Eric has been teaching his course- yesterday was the last of 3 days. In between teaching, we have met with a number of people from the Mongolian Ministry of Health, including the mastermind behind their new strategic plan for public health improvement. He was a brilliant and kind man, and the conversation was fascinating and also confirmed some of the ideas we have both begun to have about international (and local, for that matter) public health improvement. You need broad-based buy-in... the people who are most effected by the new programs have to feel like they *own* the new programs- like they reflect their ideas and respond to what *they* have identified as their own needs. You all know this. HE also gave us some nice teaching advice: The role of the teacher is not to bring the student to the edge of the teacher's knowledge: it is to bring the student to the edge of their own knowledge. We like it. Eric is trying to drum up some collaborations with these guys, so who knows, maybe one day we'll be back. Hopefully we'll time it so that we come at "The Best Time".
In case some of you have paused over the past week and thought "I wonder what Betsy and Eric are doing right now", I thought I'd let you know that we were probably walking, trying to find a new restaurant or cafe, as listed in lonely planet. For the first three days we could not find any of the restaurants listed in LP, so we kept returning to what we called Restaurant A, B or C. Restaurants' A and C are actually the same chain of dutch or german pastries, so they really just count for one. We like the pastries. But we were getting a little tired of them, and began to notice that it seemed we were the only ones eating the pastries (by count of the remaining danishes on the plate). Happily yesterday we tried some new seeking strategies and discovered the restuarants of Lonely Planet fame, and were well rewarded. We took our host, Oyun, to dinner at her favorite restaurant, Brauhaus. Yep, its a big german stakehouse. She doesn't like to go out for Mongolian food because she and her mom cook it better than the restaurants (true- we can attest). And my lamb was tastey. I don't need to have any more beef tongue, though, which was the appetizer.
You may have noticed that I write about food a lot. I guess thats one of the things that is most different. THankfully Mongolia has a lot more chocolate available than China. I was in danger there for a little while, until we found Nusica (aka Nutella, or chocolate hazelnut spread...).

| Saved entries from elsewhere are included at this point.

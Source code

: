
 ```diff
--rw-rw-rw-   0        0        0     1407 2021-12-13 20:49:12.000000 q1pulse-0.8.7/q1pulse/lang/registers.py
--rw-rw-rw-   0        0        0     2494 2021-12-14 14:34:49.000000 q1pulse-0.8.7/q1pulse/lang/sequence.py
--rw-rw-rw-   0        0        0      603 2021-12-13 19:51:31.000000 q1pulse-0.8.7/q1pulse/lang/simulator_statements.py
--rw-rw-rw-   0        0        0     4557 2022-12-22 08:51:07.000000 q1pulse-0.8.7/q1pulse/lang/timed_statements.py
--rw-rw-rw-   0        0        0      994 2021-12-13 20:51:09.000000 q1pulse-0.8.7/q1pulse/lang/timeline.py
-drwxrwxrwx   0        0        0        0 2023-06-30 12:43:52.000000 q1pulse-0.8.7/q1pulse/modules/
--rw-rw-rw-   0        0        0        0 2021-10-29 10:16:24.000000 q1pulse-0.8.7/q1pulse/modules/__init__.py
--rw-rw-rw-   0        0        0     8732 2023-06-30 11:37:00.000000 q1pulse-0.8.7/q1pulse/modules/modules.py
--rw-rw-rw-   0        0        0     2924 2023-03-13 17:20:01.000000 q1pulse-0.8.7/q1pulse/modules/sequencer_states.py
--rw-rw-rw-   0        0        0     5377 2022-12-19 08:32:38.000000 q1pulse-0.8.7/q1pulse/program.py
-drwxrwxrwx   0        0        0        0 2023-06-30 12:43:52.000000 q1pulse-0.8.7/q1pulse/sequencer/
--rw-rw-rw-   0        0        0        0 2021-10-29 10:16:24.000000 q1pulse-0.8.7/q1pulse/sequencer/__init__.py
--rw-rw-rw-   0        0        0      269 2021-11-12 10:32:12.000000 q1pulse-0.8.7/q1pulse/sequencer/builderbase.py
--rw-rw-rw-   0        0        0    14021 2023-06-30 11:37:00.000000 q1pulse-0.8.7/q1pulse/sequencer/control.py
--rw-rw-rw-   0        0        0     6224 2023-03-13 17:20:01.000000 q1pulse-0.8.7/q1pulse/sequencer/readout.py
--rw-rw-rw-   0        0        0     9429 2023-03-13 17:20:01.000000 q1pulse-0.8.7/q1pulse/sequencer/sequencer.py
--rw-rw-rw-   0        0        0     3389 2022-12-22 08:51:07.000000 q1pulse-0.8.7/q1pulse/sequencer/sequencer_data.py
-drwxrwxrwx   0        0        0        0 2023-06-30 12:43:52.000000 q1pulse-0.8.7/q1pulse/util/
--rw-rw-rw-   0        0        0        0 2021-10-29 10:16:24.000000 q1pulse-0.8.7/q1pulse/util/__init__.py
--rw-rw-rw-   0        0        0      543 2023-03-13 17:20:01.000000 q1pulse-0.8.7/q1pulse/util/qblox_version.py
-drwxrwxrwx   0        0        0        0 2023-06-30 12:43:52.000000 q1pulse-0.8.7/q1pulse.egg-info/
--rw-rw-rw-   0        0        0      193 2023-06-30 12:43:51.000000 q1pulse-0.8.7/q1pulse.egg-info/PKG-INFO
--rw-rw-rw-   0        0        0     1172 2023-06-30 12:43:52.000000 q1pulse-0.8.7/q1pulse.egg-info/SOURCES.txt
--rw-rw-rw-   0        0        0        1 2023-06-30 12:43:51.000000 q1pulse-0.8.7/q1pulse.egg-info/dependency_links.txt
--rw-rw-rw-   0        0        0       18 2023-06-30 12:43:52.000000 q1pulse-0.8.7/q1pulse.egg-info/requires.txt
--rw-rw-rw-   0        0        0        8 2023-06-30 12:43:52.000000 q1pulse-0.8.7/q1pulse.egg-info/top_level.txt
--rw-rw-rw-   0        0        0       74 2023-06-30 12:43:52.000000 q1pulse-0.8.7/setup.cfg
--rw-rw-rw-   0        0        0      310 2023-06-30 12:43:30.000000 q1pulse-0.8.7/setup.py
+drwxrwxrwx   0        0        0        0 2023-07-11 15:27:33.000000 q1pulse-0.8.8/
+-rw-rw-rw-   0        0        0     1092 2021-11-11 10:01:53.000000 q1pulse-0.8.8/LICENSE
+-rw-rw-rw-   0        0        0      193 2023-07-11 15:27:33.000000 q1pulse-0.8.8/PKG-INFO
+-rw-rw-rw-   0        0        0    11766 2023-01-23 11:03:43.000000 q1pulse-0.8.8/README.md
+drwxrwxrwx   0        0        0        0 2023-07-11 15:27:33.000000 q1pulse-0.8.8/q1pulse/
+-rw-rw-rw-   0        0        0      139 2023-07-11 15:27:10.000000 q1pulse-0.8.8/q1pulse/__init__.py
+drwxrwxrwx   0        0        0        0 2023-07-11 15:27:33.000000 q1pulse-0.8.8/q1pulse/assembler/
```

The language here is really different too- it is kind of hushed and full of a lot of "th" and "sh" sounds and just aspirated vowels. Its a nice change from Chinese, who, as one fellow travel said "are anything but quiet". And its refreshing to see many Mongolians wearing the same outfits they probably have been wearing for centuries- these long beautiful robes made of wool or silk, with a silk scarf tied around like a belt, or a big thick leather belt with a big silver buckle. And they wear these huge boots with turned up toes, that are often emboidered or have some carved decoration. You can understand why they dress this way when the sun goes behind a cloud....
Tomorrow we head to Beijing, and in two more days we fly back to Canada! As this trip wraps up, I thought I'd share something I wrote in my journal a few weeks ago, after we left our little group of fellow travelers in Lhasa:
I have been thinking lately about how much I love this kind of traveling-- and how this travel community is always out there--with all of its personality and learning about each other's cultures while at dinner in a completely different one. The three dinners we had in Tibet with Sara and Matt (the 2 canooks Eric knew from home) were an example of what we seek when we travel. We're seeking to learn about the world--what is so different than where we are from-- but then we're also seeking the things that are familiar: we're looking for similarities with other travelers... to learn about ourselves.
Mission accomplished.
Now I just need a long, deep dose of the wilderness of British Columbia. Oh and a few servings of Eric's folk's pear apple sauce.
Don't worry, there will be another posting or two- especially if we do a good hike in BC, and we have some photos to upload.